Michelle Kesil (21:52)
Yeah, that’s exciting. think there’s a lot of value that can be added in those collaborations.
Awesome. So what is like the next big goal that you have for your business?
Dustin Fronk (22:14)
The next big goal for me is definitely cleaning up and crystallizing the management side of the business. By the way, my portfolio basically has doubled in the past 12 to 18 months. So there’s a lot more properties. The big goal would be getting more systems in place instead of me just.

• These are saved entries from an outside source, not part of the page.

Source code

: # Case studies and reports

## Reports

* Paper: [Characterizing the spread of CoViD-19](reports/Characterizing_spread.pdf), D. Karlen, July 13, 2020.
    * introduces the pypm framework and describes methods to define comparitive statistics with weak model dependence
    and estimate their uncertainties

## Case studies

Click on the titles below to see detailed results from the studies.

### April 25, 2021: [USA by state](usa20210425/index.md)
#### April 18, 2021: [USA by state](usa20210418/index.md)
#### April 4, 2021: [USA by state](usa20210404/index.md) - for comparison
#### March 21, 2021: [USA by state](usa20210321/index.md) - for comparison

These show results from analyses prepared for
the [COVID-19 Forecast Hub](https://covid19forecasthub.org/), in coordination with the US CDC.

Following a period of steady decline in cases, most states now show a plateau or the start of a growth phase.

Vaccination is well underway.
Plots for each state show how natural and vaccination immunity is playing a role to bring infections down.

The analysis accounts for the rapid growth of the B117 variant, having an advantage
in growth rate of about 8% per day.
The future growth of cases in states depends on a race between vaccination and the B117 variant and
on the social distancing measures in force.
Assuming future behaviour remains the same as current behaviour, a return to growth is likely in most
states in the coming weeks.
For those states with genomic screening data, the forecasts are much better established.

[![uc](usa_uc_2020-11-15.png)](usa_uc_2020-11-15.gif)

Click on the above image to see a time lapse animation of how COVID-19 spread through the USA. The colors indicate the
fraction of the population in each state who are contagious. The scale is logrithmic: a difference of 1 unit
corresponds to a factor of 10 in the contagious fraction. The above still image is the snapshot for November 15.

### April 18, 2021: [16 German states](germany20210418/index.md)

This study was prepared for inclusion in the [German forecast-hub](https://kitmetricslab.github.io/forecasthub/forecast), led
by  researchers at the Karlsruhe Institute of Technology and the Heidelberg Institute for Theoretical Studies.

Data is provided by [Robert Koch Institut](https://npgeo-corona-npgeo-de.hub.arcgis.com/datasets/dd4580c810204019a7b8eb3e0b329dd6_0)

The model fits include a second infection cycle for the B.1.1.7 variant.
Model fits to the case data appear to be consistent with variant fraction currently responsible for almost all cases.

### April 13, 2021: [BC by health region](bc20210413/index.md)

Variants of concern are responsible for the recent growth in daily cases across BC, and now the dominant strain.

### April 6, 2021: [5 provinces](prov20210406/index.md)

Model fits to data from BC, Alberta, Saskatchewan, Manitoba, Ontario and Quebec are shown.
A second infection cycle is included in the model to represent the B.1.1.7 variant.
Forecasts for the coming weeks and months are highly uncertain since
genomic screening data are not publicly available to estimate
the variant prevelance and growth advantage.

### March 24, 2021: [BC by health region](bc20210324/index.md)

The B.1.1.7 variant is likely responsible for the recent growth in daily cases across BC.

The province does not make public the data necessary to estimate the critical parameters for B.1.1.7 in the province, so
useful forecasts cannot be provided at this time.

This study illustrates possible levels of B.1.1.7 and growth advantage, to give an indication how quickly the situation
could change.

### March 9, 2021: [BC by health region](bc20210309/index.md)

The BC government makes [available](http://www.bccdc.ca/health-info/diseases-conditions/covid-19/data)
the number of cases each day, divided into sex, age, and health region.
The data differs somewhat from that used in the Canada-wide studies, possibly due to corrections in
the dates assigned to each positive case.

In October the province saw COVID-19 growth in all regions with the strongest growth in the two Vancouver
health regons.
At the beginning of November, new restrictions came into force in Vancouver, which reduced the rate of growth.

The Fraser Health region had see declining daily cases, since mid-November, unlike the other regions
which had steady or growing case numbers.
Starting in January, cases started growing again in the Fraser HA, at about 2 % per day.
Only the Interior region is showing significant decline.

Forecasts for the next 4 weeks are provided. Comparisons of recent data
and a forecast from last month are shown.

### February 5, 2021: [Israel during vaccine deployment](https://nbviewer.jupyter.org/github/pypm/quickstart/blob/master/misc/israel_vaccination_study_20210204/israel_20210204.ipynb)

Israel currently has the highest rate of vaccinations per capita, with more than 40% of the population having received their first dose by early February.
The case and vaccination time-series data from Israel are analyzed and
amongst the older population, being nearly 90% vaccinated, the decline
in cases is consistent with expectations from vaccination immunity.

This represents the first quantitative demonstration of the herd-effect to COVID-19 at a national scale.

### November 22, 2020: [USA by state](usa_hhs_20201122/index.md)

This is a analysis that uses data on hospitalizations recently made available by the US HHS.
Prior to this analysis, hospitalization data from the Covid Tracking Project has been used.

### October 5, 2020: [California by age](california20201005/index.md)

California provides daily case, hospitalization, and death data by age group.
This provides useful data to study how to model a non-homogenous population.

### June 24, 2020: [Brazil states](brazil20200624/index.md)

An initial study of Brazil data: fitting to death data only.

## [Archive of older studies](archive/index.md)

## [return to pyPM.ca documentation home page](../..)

taking scratch notes and remembering everything off the top of my head and having things more automated with just basic stuff. Rent collection, maintenance requests, setting up Zapier, AI’s hot now, AI automations, evictions, all of that stuff, just having it more of a streamlined process is the thing that I’ve been focusing on the most the past couple of months and probably my big target to
have some of that streamlined and then I go work on actually finding deals. The other thing I’ll add is flips. This is the first year I’ve flipped. I’ve always refinanced. The first 50, 60 deals I did, all of them were refinanced and held. And this year I realized it actually makes sense to sell them sometimes and just take the profit, walk away from the property and move the money on to the next deal. Those are the things I’m focused on right now.
Michelle Kesil (23:20)
Yeah.
Amazing. Yeah, that’s important big stuff. All right, so before we wrap up if someone wanted to reach out connect Learn more about what you’re doing. What’s the best way for them to reach you?
Dustin Fronk (23:58)
I’m definitely most active on ex formerly Twitter. I’m also I’m not on Instagram as much, but I do post on Instagram. And my main one where I’d probably want people to check my stuff out is YouTube. I’ve just started putting out a little couple more long format videos, very in depth, live videos, walking properties, kind of
long format where I can explain things about the business. I would definitely say that YouTube probably number one and X number two. And if you really want to, Instagram number three, those would be the main places. And my handle’s the same on all three. It’s just at residential OG. Or if you look up Dustin Fronk, those will be the main places that I’m posting and showing a lot of behind the scenes stuff on the portfolio.
Michelle Kesil (24:52)
Perfect. Well, listen, I appreciate your time, your story, and your perspective. We need more people in this space doing things in this right way. So thank you for being here.
Dustin Fronk (25:03)
For sure, thank you. I really appreciate you having me and hopefully we can do another one soon.
Michelle Kesil (25:08)
Absolutely. And for those of you that are tuning in, make sure you’re subscribed. We’ve got plenty of more conversations coming with operators just like Dustin who are out here building real businesses. And we’ll see you all in the next episode.